Well, yes, they do. Gifted students’ exceptional talent or ability often makes them different, and not in a superhero type of way. Different can mean not fitting in. Different can mean not being accepted, not belonging. For that reason, gifted students may reach adulthood without having developed social skills.
I’ve been a creative-writing mentor for many years through the VSB program. I remember some of the odder-duck mentees very well. One student refused ever to meet my eyes as we talked. She just sat and drew earthworm comics. I think I still have some. Another student couldn’t stop saying he was sorry; it was like a nervous tic.
They would have exasperated me except for two things. One, their writing was imaginative, inspired, original.

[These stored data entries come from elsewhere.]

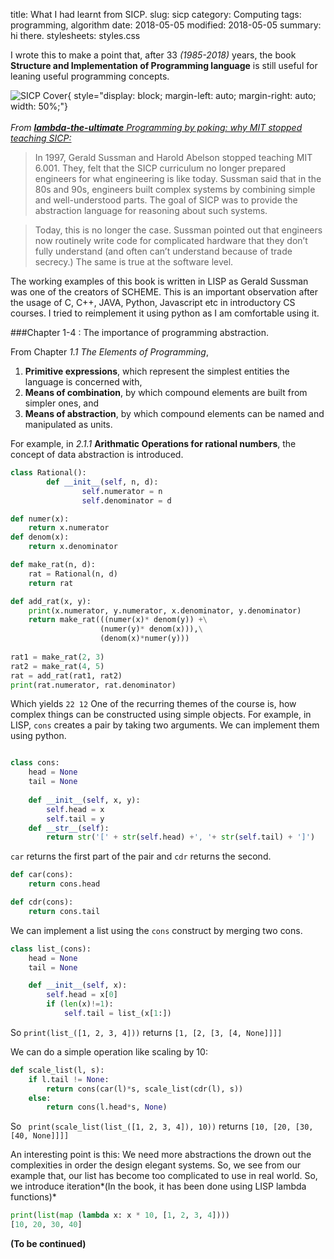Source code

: title: What I had learnt from SICP.
slug: sicp
category: Computing
tags: programming, algorithm
date: 2018-05-05
modified: 2018-05-05
summary: hi there.
stylesheets: styles.css
<!--Status: draft-->
I wrote this to make a point that, after 33 *(1985-2018)* years, the book **Structure and Implementation of Programming language** is still useful for leaning useful programming concepts.


![SICP Cover]({filename}../images/SICP_cover.jpg){ style="display: block; margin-left: auto; margin-right: auto; width: 50%;"}
<br/>
<br/>
*From [**lambda-the-ultimate** Programming by poking: why MIT stopped teaching SICP:](http://lambda-the-ultimate.org/node/5335)*
> In 1997, Gerald Sussman and Harold Abelson stopped teaching MIT 6.001. They, felt that the SICP curriculum no longer prepared engineers for what engineering is like today. Sussman said that in the 80s and 90s, engineers built complex systems by combining simple and well-understood parts. The goal of SICP was to provide the abstraction language for reasoning about such systems.

> Today, this is no longer the case. Sussman pointed out that engineers now routinely write code for complicated hardware that they don’t fully understand (and often can’t understand because of trade secrecy.) The same is true at the software level. 

The working examples of this book is written in LISP as Gerald Sussman was one of the creators of SCHEME. This is an important observation after the usage of C, C++,  JAVA, Python, Javascript etc in introductory CS courses. I tried to reimplement it using python as I am comfortable using it.


###Chapter 1-4 : The importance of programming abstraction.

From Chapter *1.1 The Elements of Programming*,

1. **Primitive expressions**, which represent the simplest entities the language is concerned with,
2. **Means of combination**, by which compound elements are built from simpler ones, and
3. **Means of abstraction**, by which compound elements can be named and manipulated as units.

For example, in *2.1.1* **Arithmatic Operations for rational numbers**, the concept of data abstraction is introduced.
```python
class Rational():
        def __init__(self, n, d):
                self.numerator = n
                self.denominator = d

def numer(x):
    return x.numerator
def denom(x):
    return x.denominator

def make_rat(n, d):
    rat = Rational(n, d)
    return rat

def add_rat(x, y):
    print(x.numerator, y.numerator, x.denominator, y.denominator)
    return make_rat(((numer(x)* denom(y)) +\
                    (numer(y)* denom(x))),\
                    (denom(x)*numer(y)))
            
rat1 = make_rat(2, 3)
rat2 = make_rat(4, 5)
rat = add_rat(rat1, rat2)
print(rat.numerator, rat.denominator)
```
Which yields `22 12`
One of the recurring themes of the course is, how complex things can be constructed using simple objects. For example, in LISP, `cons` creates a pair by taking two arguments. We can implement them using python.

```python

class cons:
    head = None
    tail = None
    
    def __init__(self, x, y):
        self.head = x
        self.tail = y
    def __str__(self):
        return str('[' + str(self.head) +', '+ str(self.tail) + ']')

```
`car` returns the first part of the pair and `cdr` returns the second.

```python
def car(cons):
    return cons.head

def cdr(cons):
    return cons.tail
```

We can implement a list using the `cons` construct by merging two cons.
```python
class list_(cons):
    head = None
    tail = None

    def __init__(self, x):
        self.head = x[0]
        if (len(x)!=1):
            self.tail = list_(x[1:])
```
So `print(list_([1, 2, 3, 4]))` returns   `[1, [2, [3, [4, None]]]]`

We can do a simple operation like scaling by 10: 
```python
def scale_list(l, s):
    if l.tail != None:
        return cons(car(l)*s, scale_list(cdr(l), s))
    else:
        return cons(l.head*s, None)
```
So ` print(scale_list(list_([1, 2, 3, 4]), 10))`  returns `[10, [20, [30, [40, None]]]]`

An interesting point is this: We need more abstractions the drown out the complexities in order the design elegant systems. So, we see from our example that, our list has become too complicated to use in real world. So, we introduce iteration*(In the book, it has been done using LISP lambda functions)*

```python
print(list(map (lambda x: x * 10, [1, 2, 3, 4])))
[10, 20, 30, 40]
```

**(To be continued)**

Two, they reminded me of another student many years ago. Immersed in suspense stories and films, she arrived in Nice with several other girls on a school trip. She thought of Hitchcock’s To Catch A Thief, set right there on the Riviera. “What a great setting for jewel robberies!” she exclaimed.
You guessed it. That girl was me. I remember the strange looks I got; the tut-tuts and murmurings.

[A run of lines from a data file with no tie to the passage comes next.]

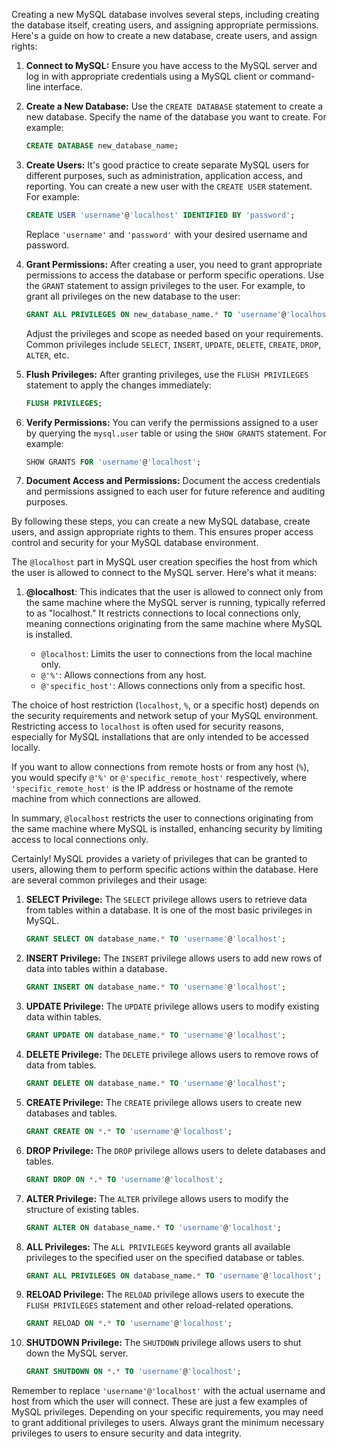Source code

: Creating a new MySQL database involves several steps, including creating the database itself, creating users, and assigning appropriate permissions. Here's a guide on how to create a new database, create users, and assign rights:

1. **Connect to MySQL:**
   Ensure you have access to the MySQL server and log in with appropriate credentials using a MySQL client or command-line interface.

2. **Create a New Database:**
   Use the `CREATE DATABASE` statement to create a new database. Specify the name of the database you want to create. For example:

   ```sql
   CREATE DATABASE new_database_name;
   ```

3. **Create Users:**
   It's good practice to create separate MySQL users for different purposes, such as administration, application access, and reporting. You can create a new user with the `CREATE USER` statement. For example:

   ```sql
   CREATE USER 'username'@'localhost' IDENTIFIED BY 'password';
   ```

   Replace `'username'` and `'password'` with your desired username and password.

4. **Grant Permissions:**
   After creating a user, you need to grant appropriate permissions to access the database or perform specific operations. Use the `GRANT` statement to assign privileges to the user. For example, to grant all privileges on the new database to the user:

   ```sql
   GRANT ALL PRIVILEGES ON new_database_name.* TO 'username'@'localhost';
   ```

   Adjust the privileges and scope as needed based on your requirements. Common privileges include `SELECT`, `INSERT`, `UPDATE`, `DELETE`, `CREATE`, `DROP`, `ALTER`, etc.

5. **Flush Privileges:**
   After granting privileges, use the `FLUSH PRIVILEGES` statement to apply the changes immediately:

   ```sql
   FLUSH PRIVILEGES;
   ```

6. **Verify Permissions:**
   You can verify the permissions assigned to a user by querying the `mysql.user` table or using the `SHOW GRANTS` statement. For example:

   ```sql
   SHOW GRANTS FOR 'username'@'localhost';
   ```

7. **Document Access and Permissions:**
   Document the access credentials and permissions assigned to each user for future reference and auditing purposes.

By following these steps, you can create a new MySQL database, create users, and assign appropriate rights to them. This ensures proper access control and security for your MySQL database environment.


The `@localhost` part in MySQL user creation specifies the host from which the user is allowed to connect to the MySQL server. Here's what it means:

1. **@localhost**: This indicates that the user is allowed to connect only from the same machine where the MySQL server is running, typically referred to as "localhost." It restricts connections to local connections only, meaning connections originating from the same machine where MySQL is installed.

   - `@localhost`: Limits the user to connections from the local machine only.
   - `@'%'`: Allows connections from any host.
   - `@'specific_host'`: Allows connections only from a specific host.

The choice of host restriction (`localhost`, `%`, or a specific host) depends on the security requirements and network setup of your MySQL environment. Restricting access to `localhost` is often used for security reasons, especially for MySQL installations that are only intended to be accessed locally.

If you want to allow connections from remote hosts or from any host (`%`), you would specify `@'%'` or `@'specific_remote_host'` respectively, where `'specific_remote_host'` is the IP address or hostname of the remote machine from which connections are allowed.

In summary, `@localhost` restricts the user to connections originating from the same machine where MySQL is installed, enhancing security by limiting access to local connections only.



Certainly! MySQL provides a variety of privileges that can be granted to users, allowing them to perform specific actions within the database. Here are several common privileges and their usage:

1. **SELECT Privilege:**
   The `SELECT` privilege allows users to retrieve data from tables within a database. It is one of the most basic privileges in MySQL.

   ```sql
   GRANT SELECT ON database_name.* TO 'username'@'localhost';
   ```

2. **INSERT Privilege:**
   The `INSERT` privilege allows users to add new rows of data into tables within a database.

   ```sql
   GRANT INSERT ON database_name.* TO 'username'@'localhost';
   ```

3. **UPDATE Privilege:**
   The `UPDATE` privilege allows users to modify existing data within tables.

   ```sql
   GRANT UPDATE ON database_name.* TO 'username'@'localhost';
   ```

4. **DELETE Privilege:**
   The `DELETE` privilege allows users to remove rows of data from tables.

   ```sql
   GRANT DELETE ON database_name.* TO 'username'@'localhost';
   ```

5. **CREATE Privilege:**
   The `CREATE` privilege allows users to create new databases and tables.

   ```sql
   GRANT CREATE ON *.* TO 'username'@'localhost';
   ```

6. **DROP Privilege:**
   The `DROP` privilege allows users to delete databases and tables.

   ```sql
   GRANT DROP ON *.* TO 'username'@'localhost';
   ```

7. **ALTER Privilege:**
   The `ALTER` privilege allows users to modify the structure of existing tables.

   ```sql
   GRANT ALTER ON database_name.* TO 'username'@'localhost';
   ```

8. **ALL Privileges:**
   The `ALL PRIVILEGES` keyword grants all available privileges to the specified user on the specified database or tables.

   ```sql
   GRANT ALL PRIVILEGES ON database_name.* TO 'username'@'localhost';
   ```

9. **RELOAD Privilege:**
   The `RELOAD` privilege allows users to execute the `FLUSH PRIVILEGES` statement and other reload-related operations.

   ```sql
   GRANT RELOAD ON *.* TO 'username'@'localhost';
   ```

10. **SHUTDOWN Privilege:**
    The `SHUTDOWN` privilege allows users to shut down the MySQL server.

    ```sql
    GRANT SHUTDOWN ON *.* TO 'username'@'localhost';
    ```

Remember to replace `'username'@'localhost'` with the actual username and host from which the user will connect. These are just a few examples of MySQL privileges. Depending on your specific requirements, you may need to grant additional privileges to users. Always grant the minimum necessary privileges to users to ensure security and data integrity.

So, I understand the girl who drew earthworm comics and the boy who kept apologizing for no reason. Gifted students are wrapped up in writing or insects or photography or whatever. It’s their world. The outside world isn’t always the ideal fit — which tends to make them more anxious and stressed than their classmates.
Not all gifted students are overtly odd-duck. But all need encouragement, which is where mentors come in.
In a graduate studies paper for the University of Victoria this year, Deanna Reid writes, “Giftedness is a special need and students … need to receive support within school to reach their potential. … Mentoring programs provide students with a challenge and expose them to unique opportunities that they would not have access to in the school system. Mentoring allows students to interact with adults with similar interests and abilities, which will motivate and focus their learning.”
I’ve attended many end-of-year VSB mentorship celebrations. Students display the projects they’ve worked on with their mentors’ guidance. One kid, mentored by an engineer, even built a wind tunnel.
A friend’s son, Ben, now in Grade 12 and a future police officer, recalls his experience with a cop mentor: visits with the Dog Squad, Emergency Response Team and Drug Squad; walking the beat in the Downtown Eastside; a lesson in fingerprinting; going out on the water with the Marine Squad.
Measured in money, all the mentors’ donated hours just for one year would run into the high thousands. Measured in value, their donation is priceless. Please, VSB. Don’t cut the mentorship program. Make the difference that these kids need. I’ll even throw in some earthworm comics.
All the mentors’ donated hours just for one year would run into the high thousands.